Under the bill, Cabral calls for the creation of a new commission housed within the Office of the Secretary of the Commonwealth to govern the exisiting public records division.
“This legislation is an effort to build upon the successful 2016 public records reform and ensure compliance,” said Cabral.
The new commission would report to the Governor and General Court on an annual basis as well as hire the Supervisor of Public Records. In his bill, Cabral says the commission would consist of five members, three appointed by the state Governor, one of those being the President of the Massachusetts Municipal Association and the President of the Massachusetts Newspaper Publishers Association. The two remaining members would be appointed by the Secretary of State, who would also serve as chairman of the commission, and one appointee by the Attorney General.

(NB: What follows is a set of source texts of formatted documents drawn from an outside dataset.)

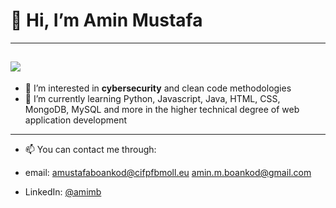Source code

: # 👋 Hi, I’m Amin Mustafa
--------
![](https://tenor.com/es/view/developer-gif-23414225)
--------
- 👀 I’m interested in **cybersecurity** and clean code methodologies
- 🌱 I’m currently learning Python, Javascript, Java, HTML, CSS, MongoDB, MySQL and more in the higher technical degree of web application development

--------

- 📫 You can contact me through:

- email:
  amustafaboankod@cifpfbmoll.eu 
  amin.m.boankod@gmail.com
  
- LinkedIn:
  [@amimb](https://www.linkedin.com/in/aminmb/)
  
  


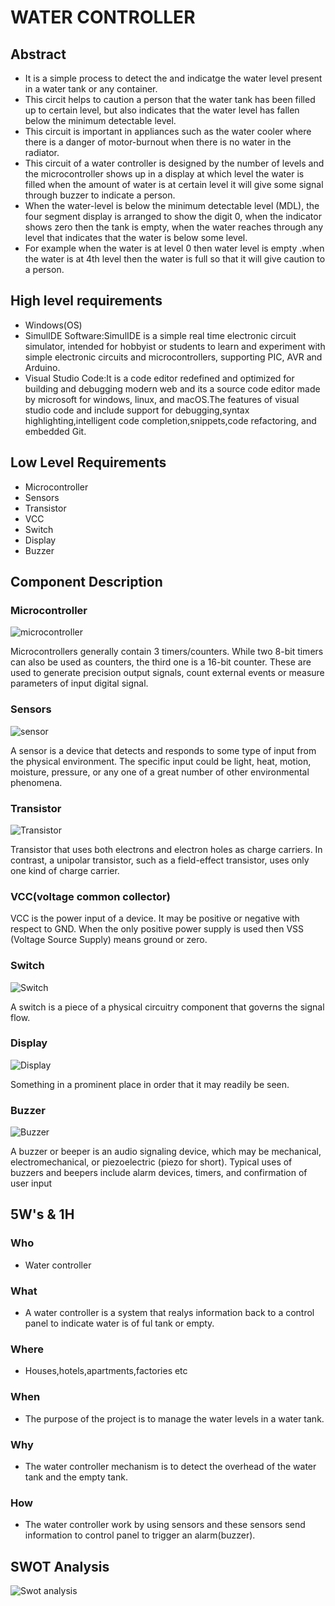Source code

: # WATER CONTROLLER
## Abstract
- It is a simple process to detect the and indicatge the water level present in a water tank or any container.
- This circit helps to caution a person that the water tank has been filled up to certain level, but also indicates that the water level has fallen below the minimum detectable   level.
-  This circuit is important in appliances such as the water cooler where there is a danger of motor-burnout when there is no water in the radiator.
- This circuit of a water controller is designed by the number of levels and the microcontroller shows up in a display at which level the water is filled when the amount of        water is at certain level it will give some signal through buzzer to indicate a person.
- When the water-level is below the minimum detectable level (MDL), the four segment display is arranged to show the digit 0,  when the indicator shows zero then the tank is     empty, when the water reaches through any level that indicates that the water is below some level.
- For example when the water is at level 0 then water level is empty .when the water is at 4th level then the water is full so that it will give caution to a person.  

## High level requirements
- Windows(OS)
- SimulIDE Software:SimulIDE is a simple real time electronic circuit simulator, intended for hobbyist or students to learn and experiment with simple electronic circuits and     microcontrollers, supporting PIC, AVR and Arduino.
- Visual Studio Code:It is a code editor redefined and optimized for building and debugging modern web and its a source code editor made by microsoft for windows, linux, and macOS.The features of visual studio code and include support for debugging,syntax highlighting,intelligent code completion,snippets,code refactoring, and embedded Git.

## Low Level Requirements
- Microcontroller
- Sensors
- Transistor
- VCC
- Switch
- Display
- Buzzer

## Component Description
### Microcontroller
![microcontroller](https://user-images.githubusercontent.com/86915349/157207661-41ed95e5-e3e5-43a4-b24a-6648ae1c12f7.jpg)

Microcontrollers generally contain 3 timers/counters. While two 8-bit timers can also be used as counters, the third one is a 16-bit counter. These are used to generate precision output signals, count external events or measure parameters of input digital signal.
### Sensors
![sensor](https://user-images.githubusercontent.com/86915349/157209430-c7848704-ca0b-4f37-93b2-1c67593a6a40.jpg)

A sensor is a device that detects and responds to some type of input from the physical environment. The specific input could be light, heat, motion, moisture, pressure, or any one of a great number of other environmental phenomena.
### Transistor
![Transistor](https://user-images.githubusercontent.com/86915349/157209893-26e07d86-51e0-4555-a181-f64a27c57b94.jpg)

Transistor that uses both electrons and electron holes as charge carriers. In contrast, a unipolar transistor, such as a field-effect transistor, uses only one kind of charge carrier.
### VCC(voltage common collector)
VCC is the power input of a device. It may be positive or negative with respect to GND. When the only positive power supply is used then VSS (Voltage Source Supply) means ground or zero.
### Switch
![Switch](https://user-images.githubusercontent.com/86915349/157210601-b676124b-affe-4d2e-b5a5-5c383388adf0.jpg)

A switch is a piece of a physical circuitry component that governs the signal flow.
### Display
![Display](https://user-images.githubusercontent.com/86915349/157211319-187a85c1-dcdd-47c2-a42c-0ba0743fb014.jpg)

Something in a prominent place in order that it may readily be seen.
### Buzzer
![Buzzer](https://user-images.githubusercontent.com/86915349/157211664-fb266443-dede-4777-882b-c4041ccafc0f.jpg)

A buzzer or beeper is an audio signaling device, which may be mechanical, electromechanical, or piezoelectric (piezo for short). Typical uses of buzzers and beepers include alarm devices, timers, and confirmation of user input 

## 5W's & 1H
### Who
- Water controller 
### What
- A water controller is a system that realys information back to a control panel to indicate water is of ful tank or empty.
### Where
- Houses,hotels,apartments,factories etc
### When
- The purpose of the project is to manage the water levels in a water tank.
### Why
- The water controller mechanism is to detect the overhead of the water tank and the empty tank.
### How
- The water controller work by using sensors and these sensors send information to control panel to trigger an alarm(buzzer).

## SWOT Analysis
![Swot analysis](https://user-images.githubusercontent.com/86915349/157223530-e9fa8957-198f-4320-80d6-0234a0956ce3.png)









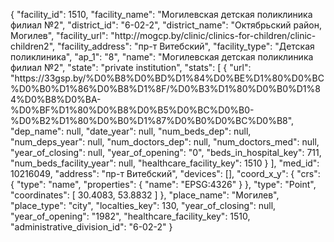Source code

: {
    "facility_id": 1510,
    "facility_name": "Могилевская детская поликлиника филиал №2",
    "district_id": "6-02-2",
    "district_name": "Октябрьский район, Могилев",
    "facility_url": "http:\/\/mogcp.by\/clinic\/clinics-for-children\/clinic-children2",
    "facility_address": "пр-т Витебский",
    "facility_type": "Детская поликлиника",
    "ap_1": "8",
    "name": "Могилевская детская поликлиника филиал №2",
    "state": "private institution",
    "stats": [
        {
            "url": "https:\/\/33gsp.by\/%D0%B8%D0%BD%D1%84%D0%BE%D1%80%D0%BC%D0%B0%D1%86%D0%B8%D1%8F\/%D0%B3%D1%80%D0%B0%D1%84%D0%B8%D0%BA-%D0%BF%D1%80%D0%B8%D0%B5%D0%BC%D0%B0-%D0%B2%D1%80%D0%B0%D1%87%D0%B0%D0%BC%D0%B8",
            "dep_name": null,
            "date_year": null,
            "num_beds_dep": null,
            "num_deps_year": null,
            "num_doctors_dep": null,
            "num_doctors_med": null,
            "year_of_closing": null,
            "year_of_opening": "0",
            "beds_in_hospital_key": 711,
            "num_beds_facility_year": null,
            "healthcare_facility_key": 1510
        }
    ],
    "med_id": 10216049,
    "address": "пр-т Витебский",
    "devices": [],
    "coord_x_y": {
        "crs": {
            "type": "name",
            "properties": {
                "name": "EPSG:4326"
            }
        },
        "type": "Point",
        "coordinates": [
            30.4083,
            53.8832
        ]
    },
    "place_name": "Могилев",
    "place_type": "city",
    "localties_key": 130,
    "year_of_closing": null,
    "year_of_opening": "1982",
    "healthcare_facility_key": 1510,
    "administrative_division_id": "6-02-2"
}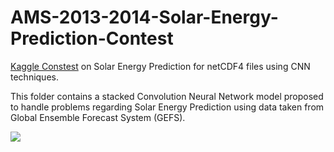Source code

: # AMS-2013-2014-Solar-Energy-Prediction-Contest

[Kaggle Constest](https://www.kaggle.com/c/ams-2014-solar-energy-prediction-contest/overview) on Solar Energy Prediction for netCDF4 files using CNN techniques.

This folder contains a stacked Convolution Neural Network model proposed to handle problems regarding Solar Energy Prediction using data taken from Global Ensemble Forecast System (GEFS).


![](https://cs.ou.edu/~djgagne/gefs_mesonet_stations.png)
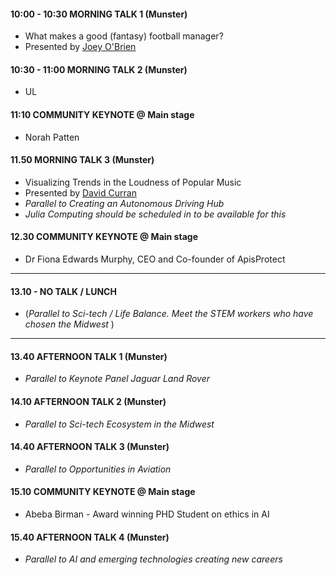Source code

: 


#### 10:00 - 10:30 MORNING TALK 1 (Munster)
* What makes a good (fantasy) football manager?
* Presented by [Joey O'Brien](https://twitter.com/obrienj_)

#### 10:30 - 11:00 MORNING TALK 2 (Munster)

* UL

#### 11:10 COMMUNITY KEYNOTE @ Main stage

* Norah Patten

#### 11.50  MORNING TALK 3 (Munster)
* Visualizing Trends in the Loudness of Popular Music
* Presented by [David Curran](https://twitter.com/iamreddave)
* *Parallel to Creating an Autonomous Driving Hub*
* *Julia Computing should be scheduled in to be available for this* 
 
#### 12.30 COMMUNITY KEYNOTE @ Main stage

* Dr Fiona Edwards Murphy, CEO and Co-founder of ApisProtect 

------------------------------------------------------

#### 13.10 - NO TALK / LUNCH

* (*Parallel to Sci-tech / Life Balance. Meet the STEM workers who have chosen the Midwest* )

------------------------------------------------------

#### 13.40  AFTERNOON TALK 1 (Munster)

* *Parallel to Keynote Panel Jaguar Land Rover*

#### 14.10  AFTERNOON TALK 2 (Munster)

* *Parallel to Sci-tech Ecosystem in the Midwest*

####  14.40  AFTERNOON TALK 3 (Munster)
* *Parallel to Opportunities in Aviation*


#### 15.10 COMMUNITY KEYNOTE @ Main stage

* Abeba Birman - Award winning PHD Student on ethics in AI 


#### 15.40 AFTERNOON TALK 4 (Munster)
* *Parallel to AI and emerging technologies creating new careers* 
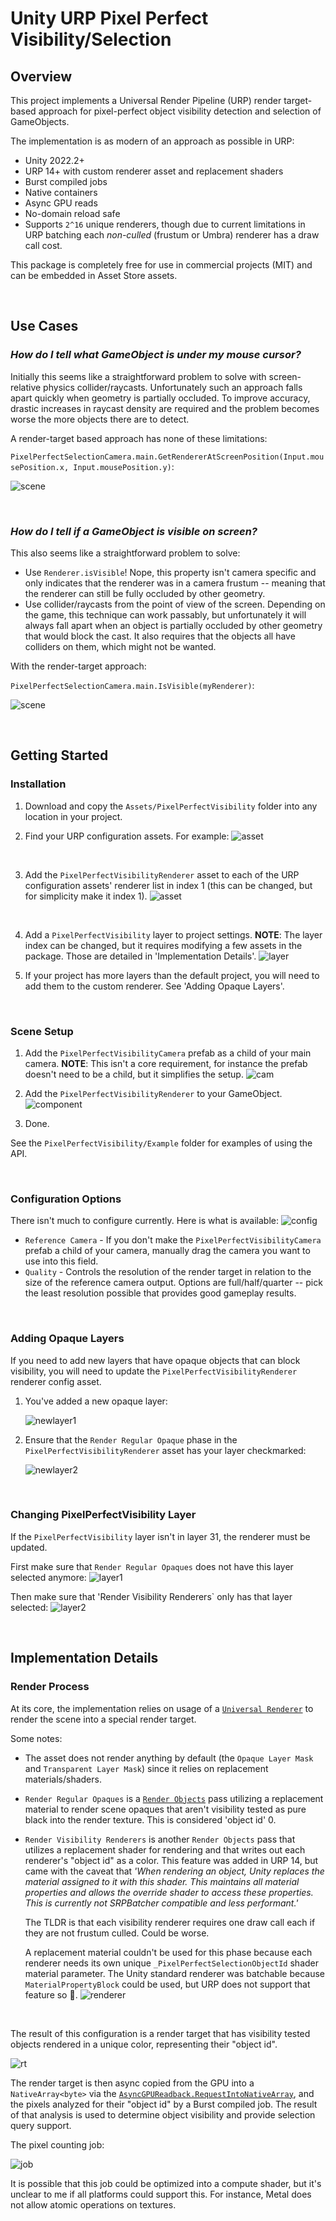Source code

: # Unity URP Pixel Perfect Visibility/Selection

## Overview
This project implements a Universal Render Pipeline (URP) render target-based approach for pixel-perfect object visibility detection and selection of GameObjects.

The implementation is as modern of an approach as possible in URP:
- Unity 2022.2+
- URP 14+ with custom renderer asset and replacement shaders
- Burst compiled jobs
- Native containers
- Async GPU reads
- No-domain reload safe
- Supports `2^16` unique renderers, though due to current limitations in URP batching each *non-culled* (frustum or Umbra) renderer has a draw call cost.

This package is completely free for use in commercial projects (MIT) and can be embedded in Asset Store assets.

<br>

## Use Cases

### _How do I tell what GameObject is under my mouse cursor?_

Initially this seems like a straightforward problem to solve with screen-relative physics collider/raycasts. Unfortunately such an approach falls apart quickly when geometry is partially occluded. To improve accuracy, drastic increases in raycast density are required and the problem becomes worse the more objects there are to detect.

A render-target based approach has none of these limitations:

`PixelPerfectSelectionCamera.main.GetRendererAtScreenPosition(Input.mousePosition.x, Input.mousePosition.y)`:

![scene](doc/selection.gif)

<br>

### _How do I tell if a GameObject is visible on screen?_

This also seems like a straightforward problem to solve:
- Use `Renderer.isVisible`! Nope, this property isn't camera specific and only indicates that the renderer was in a camera frustum -- meaning that the renderer can still be fully occluded by other geometry.
- Use collider/raycasts from the point of view of the screen. Depending on the game, this technique can work passably, but unfortunately it will always fall apart when an object is partially occluded by other geometry that would block the cast. It also requires that the objects all have colliders on them, which might not be wanted.


With the render-target approach:

`PixelPerfectSelectionCamera.main.IsVisible(myRenderer)`:

![scene](doc/visibility.gif)

<br>

## Getting Started

### Installation

1. Download and copy the `Assets/PixelPerfectVisibility` folder into any location in your project.

2. Find your URP configuration assets. For example:
![asset](doc/urp_asset.png)

<br>

3. Add the `PixelPerfectVisibilityRenderer` asset to each of the URP configuration assets' renderer list in index 1 (this can be changed, but for simplicity make it index 1).
![asset](doc/urp_asset_slot.png)

<br>

4. Add a `PixelPerfectVisibility` layer to project settings. **NOTE**: The layer index can be changed, but it requires modifying a few assets in the package. Those are detailed in 'Implementation Details'.
![layer](doc/layer.png)

5. If your project has more layers than the default project, you will need to add them to the custom renderer. See 'Adding Opaque Layers'.

<br>

### Scene Setup

1. Add the `PixelPerfectVisibilityCamera` prefab as a child of your main camera. **NOTE**: This isn't a core requirement, for instance the prefab doesn't need to be a child, but it simplifies the setup.
![cam](doc/camera.png)

2. Add the `PixelPerfectVisibilityRenderer` to your GameObject.
![component](doc/component.png)

3. Done.

See the `PixelPerfectVisibility/Example` folder for examples of using the API.

<br>

### Configuration Options

There isn't much to configure currently. Here is what is available:
![config](doc/config.png)

* `Reference Camera` - If you don't make the `PixelPerfectVisibilityCamera` prefab a child of your camera, manually drag the camera you want to use into this field.
* `Quality` - Controls the resolution of the render target in relation to the size of the reference camera output. Options are full/half/quarter -- pick the least resolution possible that provides good gameplay results.

<br>

### Adding Opaque Layers

If you need to add new layers that have opaque objects that can block visibility, you will need to update the `PixelPerfectVisibilityRenderer` renderer config asset.

1. You've added a new opaque layer:

   ![newlayer1](doc/new_layer_1.png)
2. Ensure that the `Render Regular Opaque` phase in the `PixelPerfectVisibilityRenderer` asset has your layer checkmarked:

   ![newlayer2](doc/new_layer_2.png)

<br>

### Changing PixelPerfectVisibility Layer

If the `PixelPerfectVisibility` layer isn't in layer 31, the renderer must be updated.

First make sure that `Render Regular Opaques` does not have this layer selected anymore:
![layer1](doc/change_layer_1.png)

Then make sure that 'Render Visibility Renderers` only has that layer selected:
![layer2](doc/change_layer_2.png)

<br>

## Implementation Details

### **Render Process**
At its core, the implementation relies on usage of a [`Universal Renderer`](https://docs.unity3d.com/Packages/com.unity.render-pipelines.universal@14.0/manual/urp-universal-renderer.html) to render the scene into a special render target.

Some notes:
* The asset does not render anything by default (the `Opaque Layer Mask` and `Transparent Layer Mask`) since it relies on replacement materials/shaders.
* `Render Regular Opaques` is a [`Render Objects`](https://docs.unity3d.com/Packages/com.unity.render-pipelines.universal@14.0/manual/renderer-features/renderer-feature-render-objects.html) pass utilizing a replacement material to render scene opaques that aren't visibility tested as pure black into the render texture. This is considered 'object id' 0.
* `Render Visibility Renderers` is another `Render Objects` pass that utilizes a replacement shader for rendering and that writes out each renderer's "object id" as a color. This feature was added in URP 14, but came with the caveat that _'When rendering an object, Unity replaces the material assigned to it with this shader. This maintains all material properties and allows the override shader to access these properties. This is currently not SRPBatcher compatible and less performant.'_ 

  The TLDR is that each visibility renderer requires one draw call each if they are not frustum culled. Could be worse. 

  A replacement material couldn't be used for this phase because each renderer needs its own unique `_PixelPerfectSelectionObjectId` shader material parameter. The Unity standard renderer was batchable because `MaterialPropertyBlock` could be used, but URP does not support that feature so :shrug:.
![renderer](doc/urp_renderer.png)

<br>

The result of this configuration is a render target that has visibility tested objects rendered in a unique color, representing their "object id".

![rt](doc/rt.png)

The render target is then async copied from the GPU into a `NativeArray<byte>` via the [`AsyncGPUReadback.RequestIntoNativeArray`](https://docs.unity3d.com/ScriptReference/Rendering.AsyncGPUReadback.RequestIntoNativeArray.html), and the pixels analyzed for their "object id" by a Burst compiled job. The result of that analysis is used to determine object visibility and provide selection query support.

The pixel counting job:

![job](doc/burst_job.png)

It is possible that this job could be optimized into a compute shader, but it's unclear to me if all platforms could support this. For instance, Metal does not allow atomic operations on textures.

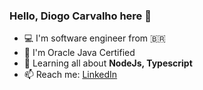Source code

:### Hello, Diogo Carvalho here 🖖
- 💻 I'm software engineer from  🇧🇷
- 📝 I'm Oracle Java Certified
- 🌱 Learning all about **NodeJs, Typescript**
- 📫 Reach me: [LinkedIn](https://linkedin.com/diogocarvs)
  
<!---  
![Diogo GitHub Stats](https://github-readme-stats.vercel.app/api?username=dicarvs&show_icons=true&hide_border=true)


![Diogo Top Languages](https://github-readme-stats-anuraghazra1.vercel.app/api/top-langs/?username=dicarvs)
--->

<!---
dicarvs/dicarvs is a ✨ special ✨ repository because its `README.md` (this file) appears on your GitHub profile.
You can click the Preview link to take a look at your changes.
--->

Currently, the Secretary of State is responsible for the hiring of the SPR.
“The proposed commission of public records is meant to create more oversight, bring more voices to the table and best implement the public records reform of 2016. The hired Supervisor of public records, a position that already exists, would report directly to the commission and not the division,” added Cabral.
The 2016 Massachusetts public records reform made key changes to fees and response time for appeal decisions by the SPR. However, the reform failed to give the SPR full enforcement over those rulings. Currently, the SPR must raise matters to the Attorney General’s office in the event that an agency does not comply with their rulings.
However, Cabral’s bill would create a new commission to oversee the public records division, the bill stipulates that records custodians must comply with records request as appropriate. Otherwise, requesters have the discretion to petition to the SPR who would weigh in on whether the record requested is public or not.
In addition, a secondary division called, The Division of Public Record Appeals, would be created and follow direction from the SPR. The goal is to expedite appeals in the SPR office and strengthen the existing public records’ appeal process.
Lastly, the bill lists fines for records custodians who remove, destroy, or violate any records law provisions. Fines should not be less than $500 nor more than $5,000 or imprisonment for not more than 1 year.
Cabral’s bill is in its early stages and awaiting a committee hearing date. However, his office says they expect to have a hearing for this bill by the end of the month.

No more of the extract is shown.